### DATA TO EXAMINE

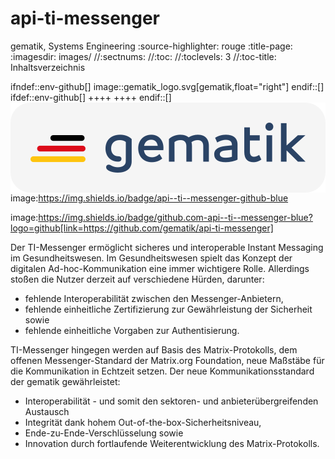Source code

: # api-ti-messenger

gematik, Systems Engineering
:source-highlighter: rouge
:title-page:
:imagesdir: images/
//:sectnums:
//:toc:
//:toclevels: 3
//:toc-title: Inhaltsverzeichnis

ifndef::env-github[]
image::gematik_logo.svg[gematik,float="right"]
endif::[]
ifdef::env-github[]
++++
<img align="right" role="right" src="images/gematik_logo.svg?raw=true"/>
++++
endif::[]

image:https://img.shields.io/badge/api--ti--messenger-github-blue

image:https://img.shields.io/badge/github.com-api--ti--messenger-blue?logo=github[link=https://github.com/gematik/api-ti-messenger]

Der TI-Messenger ermöglicht sicheres und interoperable Instant Messaging im Gesundheitswesen.
Im Gesundheitswesen spielt das Konzept der digitalen Ad-hoc-Kommunikation eine immer wichtigere Rolle. Allerdings stoßen die Nutzer derzeit auf verschiedene Hürden, darunter:

- fehlende Interoperabilität zwischen den Messenger-Anbietern,
- fehlende einheitliche Zertifizierung zur Gewährleistung der Sicherheit sowie
- fehlende einheitliche Vorgaben zur Authentisierung.

TI-Messenger hingegen werden auf Basis des Matrix-Protokolls, dem offenen Messenger-Standard der Matrix.org Foundation, neue Maßstäbe für die Kommunikation in Echtzeit setzen. Der neue Kommunikationsstandard der gematik gewährleistet:

- Interoperabilität - und somit den sektoren- und anbieterübergreifenden Austausch
- Integrität dank hohem Out-of-the-box-Sicherheitsniveau,
- Ende-zu-Ende-Verschlüsselung sowie
- Innovation durch fortlaufende Weiterentwicklung des Matrix-Protokolls.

######

## TASK DIRECTIONS:
Word for word, restate each line above, minus its pictures.

## SOLUTION FOR THIS TASK:
Source code

: # api-ti-messenger

gematik, Systems Engineering
:source-highlighter: rouge
:title-page:
:imagesdir: images/
//:sectnums:
//:toc:
//:toclevels: 3
//:toc-title: Inhaltsverzeichnis

ifndef::env-github[]
image::gematik_logo.svg[gematik,float="right"]
endif::[]
ifdef::env-github[]
++++
<img align="right" role="right" src="images/gematik_logo.svg?raw=true"/>
++++
endif::[]

image:https://img.shields.io/badge/api--ti--messenger-github-blue

image:https://img.shields.io/badge/github.com-api--ti--messenger-blue?logo=github[link=https://github.com/gematik/api-ti-messenger]

Der TI-Messenger ermöglicht sicheres und interoperable Instant Messaging im Gesundheitswesen.
Im Gesundheitswesen spielt das Konzept der digitalen Ad-hoc-Kommunikation eine immer wichtigere Rolle. Allerdings stoßen die Nutzer derzeit auf verschiedene Hürden, darunter:

- fehlende Interoperabilität zwischen den Messenger-Anbietern,
- fehlende einheitliche Zertifizierung zur Gewährleistung der Sicherheit sowie
- fehlende einheitliche Vorgaben zur Authentisierung.

TI-Messenger hingegen werden auf Basis des Matrix-Protokolls, dem offenen Messenger-Standard der Matrix.org Foundation, neue Maßstäbe für die Kommunikation in Echtzeit setzen. Der neue Kommunikationsstandard der gematik gewährleistet:

- Interoperabilität - und somit den sektoren- und anbieterübergreifenden Austausch
- Integrität dank hohem Out-of-the-box-Sicherheitsniveau,
- Ende-zu-Ende-Verschlüsselung sowie
- Innovation durch fortlaufende Weiterentwicklung des Matrix-Protokolls.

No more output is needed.